Nowadays, 15 years later, he's less passionately annoyed at them, but he still dislikes Fridays. Afternoon classes end too early, and he slides into the hot spray from the shower at the university gym with a lazy yawn. Rush hour will bring all kinds of people into the streets now, and they won't stop flooding his favorite places until Monday. No need to hurry out of here, because it's not like anyone's waiting for him, either. He may as well spend some time here, do some extra laps and hope that the coach won't check in to scold him for training past official hours again.

Steam is covering the tiles by the time Hiyori steps out of the shower. Unlike most swimmers, he likes his opening showers as piping hot as the one he takes after training, warmth soothing the tension from his muscles before he's even had a chance to strain them. It's cathartic, the quiet patter of water a welcome relief after too many hours spent among too many people he doesn't care about.

He's surprised when the door to the changing room opens and a boy steps in, training bag slung low across his back. A curtain of dark hair hides his eyes, but Hiyori is certain that he hasn't seen the guy before. A muffled yelp proves that the stranger is just as surprised to find somebody here at this hour; startled auburn peeks through the long strands when Hiyori waves a hand at him.  
"Hey. Come here often?"

The boy's eyes widen comically when he shakes his head and exhales in a rush; Hiyori can hear him falter before reaching behind his own back to find the door handle.  
"I got lost, sorry!" He moves to slip out again, and Hiyori feels himself deadpan. Right. Accidentally stepped into the gym with a training bag.

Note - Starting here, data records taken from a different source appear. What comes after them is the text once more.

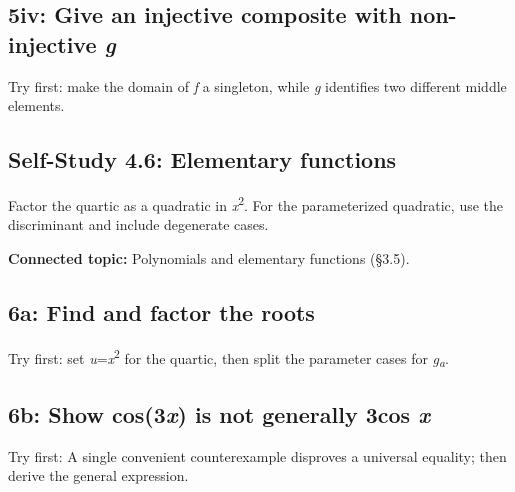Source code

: \documentclass[11pt]{article}
\begin{document}
\begin{keepsection}
\begin{keepsection}
\end{keepsection}

\begin{keepsection}
\subsection{5iv: Give an injective composite with non-injective \textit{g}}

Try first: make the domain of \textit{f} a singleton, while \textit{g} identifies two different middle elements.

\end{keepsection}
\end{keepsection}

\begin{keepsection}
\section{Self-Study 4.6: Elementary functions}

Factor the quartic as a quadratic in \textit{x}\textsuperscript{2}. For the parameterized quadratic, use the discriminant and include degenerate cases.

\textbf{Connected topic:} Polynomials and elementary functions (§3.5).

\begin{keepsection}
\subsection{6a: Find and factor the roots}

Try first: set \textit{u}=\textit{x}\textsuperscript{2} for the quartic, then split the parameter cases for \textit{g}\textsubscript{\textit{a}}.

\end{keepsection}

\begin{keepsection}
\subsection{6b: Show cos(3\textit{x}) is not generally 3cos \textit{x}}

Try first: A single convenient counterexample disproves a universal equality; then derive the general expression.

\end{keepsection}
\end{keepsection}
\end{document}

When the boy turns, Hiyori's eyes fall upon the swim team's logo printed across his jacket's back.  
"Wait." The boy startles again, shoulders rising, but he stays where he is, a hand on the door handle as if to dart away whenever possible. "You're on the swim team? I've never seen you before."

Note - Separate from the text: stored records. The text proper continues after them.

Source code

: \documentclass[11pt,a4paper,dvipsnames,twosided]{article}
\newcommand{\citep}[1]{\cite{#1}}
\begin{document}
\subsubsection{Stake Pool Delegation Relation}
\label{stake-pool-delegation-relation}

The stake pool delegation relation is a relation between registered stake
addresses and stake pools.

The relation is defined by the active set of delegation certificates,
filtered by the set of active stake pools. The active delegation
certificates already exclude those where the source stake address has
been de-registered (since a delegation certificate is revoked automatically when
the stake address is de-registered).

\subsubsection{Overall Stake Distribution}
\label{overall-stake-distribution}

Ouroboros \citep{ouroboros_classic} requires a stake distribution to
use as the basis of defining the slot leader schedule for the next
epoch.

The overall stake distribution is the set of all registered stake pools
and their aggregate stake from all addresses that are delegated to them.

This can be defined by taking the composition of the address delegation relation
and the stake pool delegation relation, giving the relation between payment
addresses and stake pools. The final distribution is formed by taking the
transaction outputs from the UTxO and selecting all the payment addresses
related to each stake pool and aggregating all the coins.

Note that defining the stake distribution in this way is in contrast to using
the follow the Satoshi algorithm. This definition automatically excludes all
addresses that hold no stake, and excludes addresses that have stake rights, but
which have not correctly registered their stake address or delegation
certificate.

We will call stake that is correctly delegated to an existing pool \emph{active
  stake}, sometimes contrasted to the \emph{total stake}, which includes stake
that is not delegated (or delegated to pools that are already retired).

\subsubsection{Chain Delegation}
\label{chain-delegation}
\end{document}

There's panic painted all across the boy's face. It looks like his neck got lost in the space between his shoulders and the jacket's collar.  
"Just moved here. I'm new." His clipped answer makes Hiyori wince in sympathy. Usually he's the one in that predicament. Moving towns. Being the new kid. Slowly, he shifts forward to open one of the empty lockers to his right, then retreats towards the gym with his towel.

"I'll be at the pool. Look around if you'd like."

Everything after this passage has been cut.